Just wash the tabard a couple of times and the blue and silver soon comes off. Certainly not washable as described.


----------



## inamac (1 February 2013)

amandaco2 said:



			Why does it look like a police person?
It says polite. It's a different word to police!!!
Hardly impersonating police. Love to see that argued in court....
		
Click to expand...

It's not just the 'Polite' wording, it's combined with a police-like black and white checked pattern, which the company also sells to 'enhance' a riding helmet.

Though ordinary high-vis is just as likely to be respected (or not) by drivers (police riders themselves sometimes have to deal with drivers being inconsiderate and trying to 'scare' the police horses).

Why take the risk?


----------



## Munchkins (1 February 2013)

Anything that makes you look like Police is not allowed - there is an Act on it, I Googled it - http://www.legislation.gov.uk/ukpga/1996/16/contents and go to number 90 (I think it is impersonation)  

Just wear good hi-vis - i got mine from Rockfish and Vbandz and they are good


----------



## luckilotti (1 February 2013)

The thing that gets me is... if you google it, nothing comes up that is it illegal so.... 
I am sure IF it had been confirmed as illegal it would come up on google, recent news etc. 

I do chuckle sometimes when i pass riders with it, as there is no way they could even think they were pulling off the 'Mounted Police' look when they are on a 13hh pony... there is a couple locally who wear the full kit, and ride with an attitude and clearly think they are fooling drivers.....


----------



## Hexx (1 February 2013)

They have a Facebook page, why don't we just ask them directly?


----------



## Shysmum (1 February 2013)

*PLEASE READ THIS* - http://www.horseandhound.co.uk/news/397/310949.html

There is nothing on google or anywhere else that I can find that states the police disapprove of this range. Further, the products are *STILL FOR SALE,* and if there was any doubt they would be withdrawn from sale immediately.
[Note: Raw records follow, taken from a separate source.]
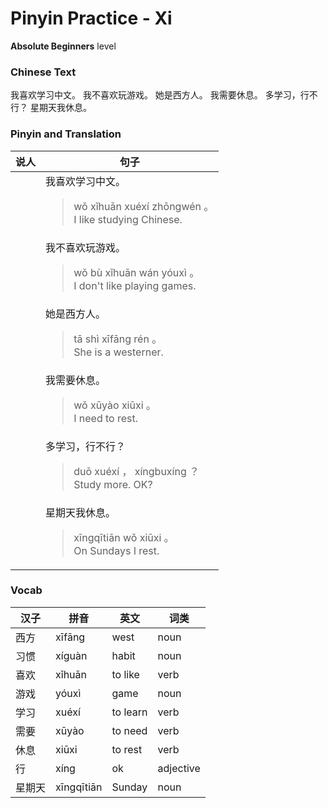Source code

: # Pinyin Practice - Xi
**Absolute Beginners** level
### Chinese Text
我喜欢学习中文。
我不喜欢玩游戏。
她是西方人。
我需要休息。
多学习，行不行？
星期天我休息。

### Pinyin and Translation
|说人|句子|
|----|----|
||我喜欢学习中文。<blockquote>wǒ xǐhuān xuéxí zhōngwén 。<br />I like studying Chinese.</blockquote>|
||我不喜欢玩游戏。<blockquote>wǒ bù xǐhuān wán yóuxì 。<br />I don't like playing games.</blockquote>|
||她是西方人。<blockquote>tā shì xīfāng rén 。<br />She is a westerner.</blockquote>|
||我需要休息。<blockquote>wǒ xūyào xiūxi 。<br />I need to rest.</blockquote>|
||多学习，行不行？<blockquote>duō xuéxí ， xíngbuxíng ？<br />Study more. OK?</blockquote>|
||星期天我休息。<blockquote>xīngqītiān wǒ xiūxi 。<br />On Sundays I rest.</blockquote>|
### Vocab
|汉子|拼音|英文|词类|
|----|----|----|----|
|西方|xīfāng|west|noun|
|习惯|xíguàn|habit|noun|
|喜欢|xǐhuān|to like|verb|
|游戏|yóuxì|game|noun|
|学习|xuéxí|to learn|verb|
|需要|xūyào|to need|verb|
|休息|xiūxi|to rest|verb|
|行|xíng|ok|adjective|
|星期天|xīngqītiān|Sunday|noun|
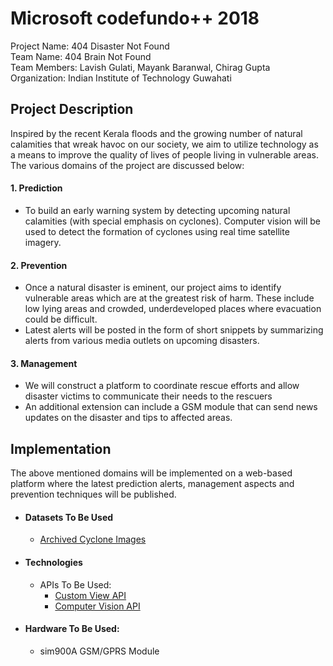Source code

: # Microsoft codefundo++ 2018
Project Name: 404 Disaster Not Found <br>
Team Name: 404 Brain Not Found <br>
Team Members: Lavish Gulati, Mayank Baranwal, Chirag Gupta <br>
Organization: Indian Institute of Technology Guwahati


## Project Description

Inspired by the recent Kerala floods and the growing number of natural calamities that wreak havoc on our society, we aim to utilize technology as a means to improve the quality of lives of people living in vulnerable areas. <br>
The various domains of the project are discussed below:

#### 1. Prediction
* To build an early warning system by detecting upcoming natural calamities (with special emphasis on cyclones). Computer vision will be used to detect the formation of cyclones using real time satellite imagery.

#### 2. Prevention
* Once a natural disaster is eminent, our project aims to identify vulnerable areas which are at the greatest risk of harm. These include low lying areas and crowded, underdeveloped places where evacuation could be difficult.
* Latest alerts will be posted in the form of short snippets by summarizing alerts from various media outlets on upcoming disasters.

#### 3. Management
* We will construct a platform to coordinate rescue efforts and allow disaster victims to communicate their needs to the rescuers
* An additional extension can include a GSM module that can send news updates on the disaster and tips to affected areas.


## Implementation
The above mentioned domains will be implemented on a web-based platform where the latest prediction alerts, management aspects and prevention techniques will be published.  

* #### Datasets To Be Used
    * [Archived Cyclone Images](http://satellite.imd.gov.in/archive/)
* #### Technologies
    * APIs To Be Used:
        * [Custom View API](https://azure.microsoft.com/en-us/services/cognitive-services/custom-vision-service/)
        * [Computer Vision API](https://azure.microsoft.com/en-us/services/cognitive-services/computer-vision/)
* #### Hardware To Be Used:
    * sim900A GSM/GPRS Module
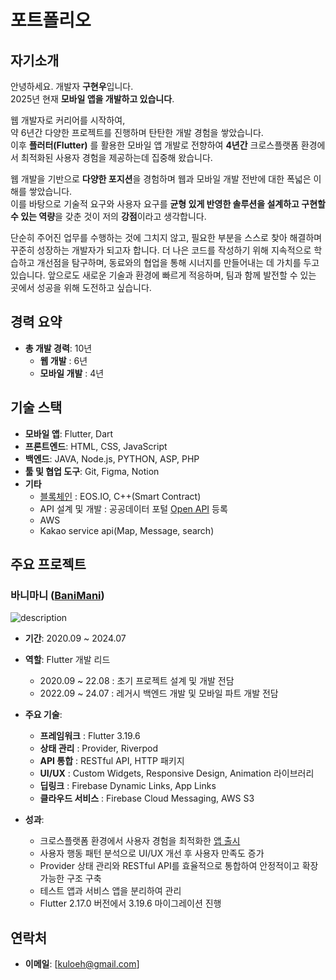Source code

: # 포트폴리오

## 자기소개
안녕하세요. 개발자 **구현우**입니다.  
2025년 현재 **모바일 앱을 개발하고 있습니다**.

웹 개발자로 커리어를 시작하여,  
약 6년간 다양한 프로젝트를 진행하며 탄탄한 개발 경험을 쌓았습니다.  
이후 **플러터(Flutter)** 를 활용한 모바일 앱 개발로 전향하여 **4년간** 크로스플랫폼 환경에서 최적화된 사용자 경험을 제공하는데 집중해 왔습니다.

웹 개발을 기반으로 **다양한 포지션**을 경험하며 웹과 모바일 개발 전반에 대한 폭넓은 이해를 쌓았습니다.  
이를 바탕으로 기술적 요구와 사용자 요구를 **균형 있게 반영한 솔루션을 설계하고 구현할 수 있는 역량**을 갖춘 것이 저의 **강점**이라고 생각합니다.
  
단순히 주어진 업무를 수행하는 것에 그치지 않고, 필요한 부분을 스스로 찾아 해결하며 꾸준히 성장하는 개발자가 되고자 합니다. 더 나은 코드를 작성하기 위해 지속적으로 학습하고 개선점을 탐구하며, 동료와의 협업을 통해 시너지를 만들어내는 데 가치를 두고 있습니다. 앞으로도 새로운 기술과 환경에 빠르게 적응하며, 팀과 함께 발전할 수 있는 곳에서 성공을 위해 도전하고 싶습니다.

## 경력 요약
- **총 개발 경력**: 10년
  - **웹 개발** : 6년
  - **모바일 개발** : 4년

## 기술 스택
- **모바일 앱**: Flutter, Dart
- **프론트엔드**: HTML, CSS, JavaScript
- **백엔드**: JAVA, Node.js, PYTHON, ASP, PHP
- **툴 및 협업 도구**: Git, Figma, Notion
- **기타**  
  - [블록체인] : EOS&#46;IO, C++(Smart Contract)  
  - API 설계 및 개발 : 공공데이터 포털 [Open API] 등록  
  - AWS  
  - Kakao service api(Map, Message, search)  

## 주요 프로젝트
### 바니마니 ([BaniMani])
![description](https://www.banimani.net/images/section_img5_right.png)
- **기간**: 2020.09 ~ 2024.07
  
- **역할**: Flutter 개발 리드
  - 2020.09 ~ 22.08 : 초기 프로젝트 설계 및 개발 전담
  - 2022.09 ~ 24.07 : 레거시 백엔드 개발 및 모바일 파트 개발 전담
    
- **주요 기술**: 
  - **프레임워크** : Flutter 3.19.6
  - **상태 관리** : Provider, Riverpod
  - **API 통합** : RESTful API, HTTP 패키지
  - **UI/UX** : Custom Widgets, Responsive Design, Animation 라이브러리
  - **딥링크** : Firebase Dynamic Links, App Links 
  - **클라우드 서비스** : Firebase Cloud Messaging, AWS S3

- **성과**: 
  - 크로스플랫폼 환경에서 사용자 경험을 최적화한 [앱 출시]
  - 사용자 행동 패턴 분석으로 UI/UX 개선 후 사용자 만족도 증가
  - Provider 상태 관리와 RESTful API를 효율적으로 통합하여 안정적이고 확장 가능한 구조 구축
  - 테스트 앱과 서비스 앱을 분리하여 관리
  - Flutter 2.17.0 버전에서 3.19.6 마이그레이션 진행

## 연락처
- **이메일**: [kuloeh@gmail.com]


[//]: #
[BaniMani]: <https://www.banimani.net>
[앱 출시]: <https://play.google.com/store/apps/details?id=com.banymany.flutter_app_banymany>
[Open Api]: <https://www.data.go.kr/data/15055851/openapi.do>
[블록체인]: <https://ppta.or.kr/webzine/2020_12/c3.html>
I hate this scare-mongering - I have nothing but praise for the extra safety my tabard has provided me and my pony with. I would like to think that any police officer worth his salt would rather see this tabard being worn, than attend a horse and rider accident, any day.


----------



## Elsiecat (1 February 2013)

It's all scare-mongering. It's no more impersonating a policeman/woman than going to a fancy dress party.
I'll continue to wear mine


----------



## Ella19 (1 February 2013)

If you're worried turn it inside out or for tabbard with pocket check out v bandz


----------



## Kaylum (1 February 2013)

alainax said:



			I've never wanted " wide and slow" printed on my back 

I heard a crazy story that "caution young horse" voids insurance as admitting not ready to be on the road 

Click to expand...

No it does not void insurance, it's a myth.  You can have what you like written on the back.  You can take a young horse on the road and warn people you are doing it or take a young horse on the road and not warn people, either way it doesn't matter. 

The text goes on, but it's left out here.